Handgelenk- und Handbewegung: Acht von zehn Menschen bevorzugen den intuitiven Weg

Die aktuelle Forschung konzentriert sich auf die Bewegung des Handgelenks und der gesamten Hand. Es zeigt sich, dass die meisten Menschen (acht von zehn) die intuitive Art der Handgelenk- und Handbewegung bevorzugen. Dies ist auch der effizientere Weg. Aber zwei von zehn lernen, mit der weniger intuitiven Art umzugehen und werden am Ende sogar noch präziser. „Unser Ziel ist es, den Lerneffekt zu untersuchen und für jeden Patienten die richtige Lösung zu finden“, erklärt Dr. Capsi Morales.

„Das ist ein Schritt in die richtige Richtung“, sagt Prof. Piazza, der betont, dass jedes System aus individueller Mechanik und Eigenschaften der Hand, speziellem Training mit Patienten, Interpretation und Analyse sowie maschinellem Lernen besteht.

Aktuelle Herausforderungen der fortgeschrittenen Kontrolle künstlicher Hände

Es gibt noch einige Herausforderungen zu bewältigen: Der Lernalgorithmus, der auf den Informationen der Sensoren basiert, muss jedes Mal neu trainiert werden, wenn die Folie verrutscht oder entfernt wird. Darüber hinaus müssen die Sensoren mit einem Gel präpariert werden, um die nötige Leitfähigkeit zur präzisen Erfassung der Signale der Muskeln zu gewährleisten.

„Wir nutzen Signalverarbeitungstechniken, um das Rauschen herauszufiltern und verwertbare Signale zu erhalten“, erklärt Dr. Capsi Morales.
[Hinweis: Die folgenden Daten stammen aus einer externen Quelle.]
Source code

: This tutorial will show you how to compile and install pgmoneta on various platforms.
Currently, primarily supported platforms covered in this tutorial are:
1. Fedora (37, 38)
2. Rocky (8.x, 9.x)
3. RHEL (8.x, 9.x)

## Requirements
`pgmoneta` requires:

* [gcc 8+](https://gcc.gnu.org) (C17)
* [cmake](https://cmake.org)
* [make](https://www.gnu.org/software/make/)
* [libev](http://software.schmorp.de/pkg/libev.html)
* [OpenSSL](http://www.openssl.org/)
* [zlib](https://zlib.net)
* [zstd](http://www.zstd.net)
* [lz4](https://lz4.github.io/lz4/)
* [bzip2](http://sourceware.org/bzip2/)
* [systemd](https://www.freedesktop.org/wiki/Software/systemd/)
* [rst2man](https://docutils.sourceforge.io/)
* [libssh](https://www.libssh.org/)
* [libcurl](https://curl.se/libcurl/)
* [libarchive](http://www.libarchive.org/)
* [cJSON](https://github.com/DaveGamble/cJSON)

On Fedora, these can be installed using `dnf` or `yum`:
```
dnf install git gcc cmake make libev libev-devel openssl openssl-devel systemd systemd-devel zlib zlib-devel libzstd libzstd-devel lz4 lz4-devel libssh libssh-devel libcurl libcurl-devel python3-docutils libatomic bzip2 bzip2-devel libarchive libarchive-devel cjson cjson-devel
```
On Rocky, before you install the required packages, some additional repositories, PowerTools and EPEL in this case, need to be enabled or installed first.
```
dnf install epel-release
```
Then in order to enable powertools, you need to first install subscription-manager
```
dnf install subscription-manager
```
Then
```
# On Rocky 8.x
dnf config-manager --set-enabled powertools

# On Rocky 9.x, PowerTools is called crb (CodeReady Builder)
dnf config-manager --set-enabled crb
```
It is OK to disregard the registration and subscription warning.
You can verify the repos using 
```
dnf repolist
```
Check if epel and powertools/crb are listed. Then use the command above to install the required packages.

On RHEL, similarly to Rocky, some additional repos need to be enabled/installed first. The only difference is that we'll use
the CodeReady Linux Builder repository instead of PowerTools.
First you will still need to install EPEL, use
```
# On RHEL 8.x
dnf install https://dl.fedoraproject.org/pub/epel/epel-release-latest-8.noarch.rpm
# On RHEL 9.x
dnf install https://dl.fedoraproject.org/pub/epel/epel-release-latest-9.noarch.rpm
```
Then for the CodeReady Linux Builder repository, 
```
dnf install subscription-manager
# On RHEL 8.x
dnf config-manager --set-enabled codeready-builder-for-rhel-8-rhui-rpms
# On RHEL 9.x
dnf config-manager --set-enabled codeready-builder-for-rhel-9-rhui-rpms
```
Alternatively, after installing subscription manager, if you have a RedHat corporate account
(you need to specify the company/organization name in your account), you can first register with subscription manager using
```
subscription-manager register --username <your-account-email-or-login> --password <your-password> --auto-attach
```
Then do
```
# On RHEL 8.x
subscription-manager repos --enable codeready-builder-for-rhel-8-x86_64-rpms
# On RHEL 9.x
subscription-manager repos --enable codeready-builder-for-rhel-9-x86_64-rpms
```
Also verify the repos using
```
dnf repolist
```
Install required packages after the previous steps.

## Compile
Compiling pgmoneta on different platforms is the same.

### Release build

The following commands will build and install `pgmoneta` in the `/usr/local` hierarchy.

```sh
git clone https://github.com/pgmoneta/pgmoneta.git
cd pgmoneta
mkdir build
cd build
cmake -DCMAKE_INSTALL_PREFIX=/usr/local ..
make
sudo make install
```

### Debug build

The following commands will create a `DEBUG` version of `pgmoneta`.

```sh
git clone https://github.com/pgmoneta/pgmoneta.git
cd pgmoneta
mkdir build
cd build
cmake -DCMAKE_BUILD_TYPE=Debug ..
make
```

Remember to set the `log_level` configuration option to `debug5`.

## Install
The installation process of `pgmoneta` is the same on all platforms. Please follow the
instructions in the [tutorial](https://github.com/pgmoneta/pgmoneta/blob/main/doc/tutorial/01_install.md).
Jedes Mal, wenn ein neuer Patient die Manschette mit den vielen Sensoren am Unterarm trägt, muss der Algorithmus zunächst die Aktivierungsmuster für jeden Bewegungsablauf identifizieren, um später die Absicht des Benutzers zu erkennen und diese in Befehle für die künstliche Hand umzusetzen.

Mehr Informationen:
KC Tse et al, Erforschung von Muskelsynergien zur Leistungssteigerung und zum Lernen in myoelektrischen Kontrollkarten, 2023 Internationale Konferenz für Rehabilitationsrobotik (ICORR) (2023). DOI: 10.1109/ICORR58425.2023.10304809

Bereitgestellt von der Technischen Universität München

Zitat: Künstliche Intelligenz macht das Greifen von Handprothesen intuitiver (2023, 5. Dezember), abgerufen am 30. Dezember 2023 von https://techxplore.com/news/2023-12-artificial-intelligence-prosthetic-intuitive.html

Dieses Dokument unterliegt dem Urheberrecht. Abgesehen von einem fairen Handel zum Zweck des privaten Studiums oder der Forschung darf kein Teil ohne schriftliche Genehmigung reproduziert werden. Der Inhalt dient ausschließlich Informationszwecken.

Lesen Sie auch  Mexikanischer Milliardär nennt 4 Hauptgründe für den Kauf von Bitcoin – „Man muss wissen, wie man investiert“

Leave a Reply

Your email address will not be published. Required fields are marked *

This site uses Akismet to reduce spam. Learn how your comment data is processed.